(Data items)
########
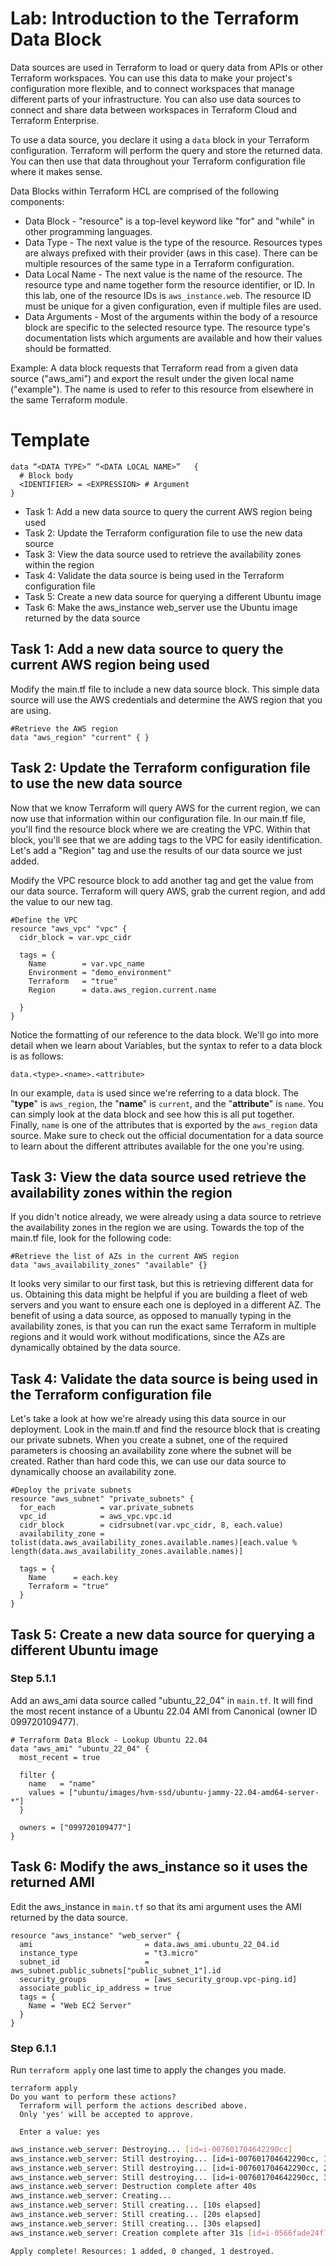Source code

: # Lab: Introduction to the Terraform Data Block

Data sources are used in Terraform to load or query data from APIs or other Terraform workspaces. You can use this data to make your project's configuration more flexible, and to connect workspaces that manage different parts of your infrastructure. You can also use data sources to connect and share data between workspaces in Terraform Cloud and Terraform Enterprise.

To use a data source, you declare it using a `data` block in your Terraform configuration. Terraform will perform the query and store the returned data. You can then use that data throughout your Terraform configuration file where it makes sense.

Data Blocks within Terraform HCL are comprised of the following components:

- Data Block - "resource" is a top-level keyword like "for" and "while" in other programming languages.
- Data Type - The next value is the type of the resource. Resources types are always prefixed with their provider (aws in this case). There can be multiple resources of the same type in a Terraform configuration.
- Data Local Name - The next value is the name of the resource. The resource type and name together form the resource identifier, or ID. In this lab, one of the resource IDs is `aws_instance.web`. The resource ID must be unique for a given configuration, even if multiple files are used.
- Data Arguments - Most of the arguments within the body of a resource block are specific to the selected resource type. The resource type's documentation lists which arguments are available and how their values should be formatted.

Example:
A data block requests that Terraform read from a given data source ("aws_ami") and export the result under the given local name ("example"). The name is used to refer to this resource from elsewhere in the same Terraform module.

# Template

```hcl
data “<DATA TYPE>” “<DATA LOCAL NAME>”   {
  # Block body
  <IDENTIFIER> = <EXPRESSION> # Argument
}
```
- Task 1: Add a new data source to query the current AWS region being used
- Task 2: Update the Terraform configuration file to use the new data source
- Task 3: View the data source used to retrieve the availability zones within the region
- Task 4: Validate the data source is being used in the Terraform configuration file
- Task 5: Create a new data source for querying a different Ubuntu image
- Task 6: Make the aws_instance web_server use the Ubuntu image returned by the data source

## Task 1: Add a new data source to query the current AWS region being used

Modify the main.tf file to include a new data source block. This simple data source will use the AWS credentials and determine the AWS region that you are using.

```hcl
#Retrieve the AWS region
data "aws_region" "current" { }
```

## Task 2: Update the Terraform configuration file to use the new data source

Now that we know Terraform will query AWS for the current region, we can now use that information within our configuration file. In our main.tf file, you'll find the resource block where we are creating the VPC. Within that block, you'll see that we are adding tags to the VPC for easily identification. Let's add a "Region" tag and use the results of our data source we just added.

Modify the VPC resource block to add another tag and get the value from our data source. Terraform will query AWS, grab the current region, and add the value to our new tag.

```
#Define the VPC
resource "aws_vpc" "vpc" {
  cidr_block = var.vpc_cidr

  tags = {
    Name        = var.vpc_name
    Environment = "demo_environment"
    Terraform   = "true"
    Region      = data.aws_region.current.name

  }
}
```

Notice the formatting of our reference to the data block. We'll go into more detail when we learn about Variables, but the syntax to refer to a data block is as follows:

`data.<type>.<name>.<attribute>`

In our example, `data` is used since we're referring to a data block. The "**type**" is `aws_region`, the "**name**" is `current`, and the "**attribute**" is `name`. You can simply look at the data block and see how this is all put together. Finally, `name` is one of the attributes that is exported by the `aws_region` data source. Make sure to check out the official documentation for a data source to learn about the different attributes available for the one you're using.

## Task 3: View the data source used retrieve the availability zones within the region

If you didn't notice already, we were already using a data source to retrieve the availability zones in the region we are using. Towards the top of the main.tf file, look for the following code:

```hcl
#Retrieve the list of AZs in the current AWS region
data "aws_availability_zones" "available" {}
```

It looks very similar to our first task, but this is retrieving different data for us. Obtaining this data might be helpful if you are building a fleet of web servers and you want to ensure each one is deployed in a different AZ. The benefit of using a data source, as opposed to manually typing in the availability zones, is that you can run the exact same Terraform in multiple regions and it would work without modifications, since the AZs are dynamically obtained by the data source.

## Task 4: Validate the data source is being used in the Terraform configuration file

Let's take a look at how we're already using this data source in our deployment. Look in the main.tf and find the resource block that is creating our private subnets. When you create a subnet, one of the required parameters is choosing an availability zone where the subnet will be created. Rather than hard code this, we can use our data source to dynamically choose an availability zone.

```hcl
#Deploy the private subnets
resource "aws_subnet" "private_subnets" {
  for_each          = var.private_subnets
  vpc_id            = aws_vpc.vpc.id
  cidr_block        = cidrsubnet(var.vpc_cidr, 8, each.value)
  availability_zone = tolist(data.aws_availability_zones.available.names)[each.value % length(data.aws_availability_zones.available.names)]

  tags = {
    Name      = each.key
    Terraform = "true"
  }
}
```

## Task 5: Create a new data source for querying a different Ubuntu image

### Step 5.1.1

Add an aws_ami data source called "ubuntu_22_04" in `main.tf`. It will find the most recent instance of a Ubuntu 22.04
AMI from Canonical (owner ID 099720109477).

```hcl
# Terraform Data Block - Lookup Ubuntu 22.04
data "aws_ami" "ubuntu_22_04" {
  most_recent = true

  filter {
    name   = "name"
    values = ["ubuntu/images/hvm-ssd/ubuntu-jammy-22.04-amd64-server-*"]
  }

  owners = ["099720109477"]
}
```

## Task 6: Modify the aws_instance so it uses the returned AMI

Edit the aws_instance in `main.tf` so that its ami argument uses the AMI returned by the data source.

```hcl
resource "aws_instance" "web_server" {
  ami                         = data.aws_ami.ubuntu_22_04.id
  instance_type               = "t3.micro"
  subnet_id                   = aws_subnet.public_subnets["public_subnet_1"].id
  security_groups             = [aws_security_group.vpc-ping.id]
  associate_public_ip_address = true
  tags = {
    Name = "Web EC2 Server"
  }
}
```

### Step 6.1.1

Run `terraform apply` one last time to apply the changes you made.

```shell
terraform apply
Do you want to perform these actions?
  Terraform will perform the actions described above.
  Only 'yes' will be accepted to approve.

  Enter a value: yes
```

```bash
aws_instance.web_server: Destroying... [id=i-007601704642290cc]
aws_instance.web_server: Still destroying... [id=i-007601704642290cc, 10s elapsed]
aws_instance.web_server: Still destroying... [id=i-007601704642290cc, 20s elapsed]
aws_instance.web_server: Still destroying... [id=i-007601704642290cc, 30s elapsed]
aws_instance.web_server: Destruction complete after 40s
aws_instance.web_server: Creating...
aws_instance.web_server: Still creating... [10s elapsed]
aws_instance.web_server: Still creating... [20s elapsed]
aws_instance.web_server: Still creating... [30s elapsed]
aws_instance.web_server: Creation complete after 31s [id=i-0566fade24f7cd155]

Apply complete! Resources: 1 added, 0 changed, 1 destroyed.
```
########
• **Assignment**: Although the records contain pictures, the output must hold only their exact wording.

• **Solved exercise**:
Source code

: # Lab: Introduction to the Terraform Data Block

Data sources are used in Terraform to load or query data from APIs or other Terraform workspaces. You can use this data to make your project's configuration more flexible, and to connect workspaces that manage different parts of your infrastructure. You can also use data sources to connect and share data between workspaces in Terraform Cloud and Terraform Enterprise.

To use a data source, you declare it using a `data` block in your Terraform configuration. Terraform will perform the query and store the returned data. You can then use that data throughout your Terraform configuration file where it makes sense.

Data Blocks within Terraform HCL are comprised of the following components:

- Data Block - "resource" is a top-level keyword like "for" and "while" in other programming languages.
- Data Type - The next value is the type of the resource. Resources types are always prefixed with their provider (aws in this case). There can be multiple resources of the same type in a Terraform configuration.
- Data Local Name - The next value is the name of the resource. The resource type and name together form the resource identifier, or ID. In this lab, one of the resource IDs is `aws_instance.web`. The resource ID must be unique for a given configuration, even if multiple files are used.
- Data Arguments - Most of the arguments within the body of a resource block are specific to the selected resource type. The resource type's documentation lists which arguments are available and how their values should be formatted.

Example:
A data block requests that Terraform read from a given data source ("aws_ami") and export the result under the given local name ("example"). The name is used to refer to this resource from elsewhere in the same Terraform module.

# Template

```hcl
data “<DATA TYPE>” “<DATA LOCAL NAME>”   {
  # Block body
  <IDENTIFIER> = <EXPRESSION> # Argument
}
```
- Task 1: Add a new data source to query the current AWS region being used
- Task 2: Update the Terraform configuration file to use the new data source
- Task 3: View the data source used to retrieve the availability zones within the region
- Task 4: Validate the data source is being used in the Terraform configuration file
- Task 5: Create a new data source for querying a different Ubuntu image
- Task 6: Make the aws_instance web_server use the Ubuntu image returned by the data source

## Task 1: Add a new data source to query the current AWS region being used

Modify the main.tf file to include a new data source block. This simple data source will use the AWS credentials and determine the AWS region that you are using.

```hcl
#Retrieve the AWS region
data "aws_region" "current" { }
```

## Task 2: Update the Terraform configuration file to use the new data source

Now that we know Terraform will query AWS for the current region, we can now use that information within our configuration file. In our main.tf file, you'll find the resource block where we are creating the VPC. Within that block, you'll see that we are adding tags to the VPC for easily identification. Let's add a "Region" tag and use the results of our data source we just added.

Modify the VPC resource block to add another tag and get the value from our data source. Terraform will query AWS, grab the current region, and add the value to our new tag.

```
#Define the VPC
resource "aws_vpc" "vpc" {
  cidr_block = var.vpc_cidr

  tags = {
    Name        = var.vpc_name
    Environment = "demo_environment"
    Terraform   = "true"
    Region      = data.aws_region.current.name

  }
}
```

Notice the formatting of our reference to the data block. We'll go into more detail when we learn about Variables, but the syntax to refer to a data block is as follows:

`data.<type>.<name>.<attribute>`

In our example, `data` is used since we're referring to a data block. The "**type**" is `aws_region`, the "**name**" is `current`, and the "**attribute**" is `name`. You can simply look at the data block and see how this is all put together. Finally, `name` is one of the attributes that is exported by the `aws_region` data source. Make sure to check out the official documentation for a data source to learn about the different attributes available for the one you're using.

## Task 3: View the data source used retrieve the availability zones within the region

If you didn't notice already, we were already using a data source to retrieve the availability zones in the region we are using. Towards the top of the main.tf file, look for the following code:

```hcl
#Retrieve the list of AZs in the current AWS region
data "aws_availability_zones" "available" {}
```

It looks very similar to our first task, but this is retrieving different data for us. Obtaining this data might be helpful if you are building a fleet of web servers and you want to ensure each one is deployed in a different AZ. The benefit of using a data source, as opposed to manually typing in the availability zones, is that you can run the exact same Terraform in multiple regions and it would work without modifications, since the AZs are dynamically obtained by the data source.

## Task 4: Validate the data source is being used in the Terraform configuration file

Let's take a look at how we're already using this data source in our deployment. Look in the main.tf and find the resource block that is creating our private subnets. When you create a subnet, one of the required parameters is choosing an availability zone where the subnet will be created. Rather than hard code this, we can use our data source to dynamically choose an availability zone.

```hcl
#Deploy the private subnets
resource "aws_subnet" "private_subnets" {
  for_each          = var.private_subnets
  vpc_id            = aws_vpc.vpc.id
  cidr_block        = cidrsubnet(var.vpc_cidr, 8, each.value)
  availability_zone = tolist(data.aws_availability_zones.available.names)[each.value % length(data.aws_availability_zones.available.names)]

  tags = {
    Name      = each.key
    Terraform = "true"
  }
}
```

## Task 5: Create a new data source for querying a different Ubuntu image

### Step 5.1.1

Add an aws_ami data source called "ubuntu_22_04" in `main.tf`. It will find the most recent instance of a Ubuntu 22.04
AMI from Canonical (owner ID 099720109477).

```hcl
# Terraform Data Block - Lookup Ubuntu 22.04
data "aws_ami" "ubuntu_22_04" {
  most_recent = true

  filter {
    name   = "name"
    values = ["ubuntu/images/hvm-ssd/ubuntu-jammy-22.04-amd64-server-*"]
  }

  owners = ["099720109477"]
}
```

## Task 6: Modify the aws_instance so it uses the returned AMI

Edit the aws_instance in `main.tf` so that its ami argument uses the AMI returned by the data source.

```hcl
resource "aws_instance" "web_server" {
  ami                         = data.aws_ami.ubuntu_22_04.id
  instance_type               = "t3.micro"
  subnet_id                   = aws_subnet.public_subnets["public_subnet_1"].id
  security_groups             = [aws_security_group.vpc-ping.id]
  associate_public_ip_address = true
  tags = {
    Name = "Web EC2 Server"
  }
}
```

### Step 6.1.1

Run `terraform apply` one last time to apply the changes you made.

```shell
terraform apply
Do you want to perform these actions?
  Terraform will perform the actions described above.
  Only 'yes' will be accepted to approve.

  Enter a value: yes
```

```bash
aws_instance.web_server: Destroying... [id=i-007601704642290cc]
aws_instance.web_server: Still destroying... [id=i-007601704642290cc, 10s elapsed]
aws_instance.web_server: Still destroying... [id=i-007601704642290cc, 20s elapsed]
aws_instance.web_server: Still destroying... [id=i-007601704642290cc, 30s elapsed]
aws_instance.web_server: Destruction complete after 40s
aws_instance.web_server: Creating...
aws_instance.web_server: Still creating... [10s elapsed]
aws_instance.web_server: Still creating... [20s elapsed]
aws_instance.web_server: Still creating... [30s elapsed]
aws_instance.web_server: Creation complete after 31s [id=i-0566fade24f7cd155]

Apply complete! Resources: 1 added, 0 changed, 1 destroyed.
```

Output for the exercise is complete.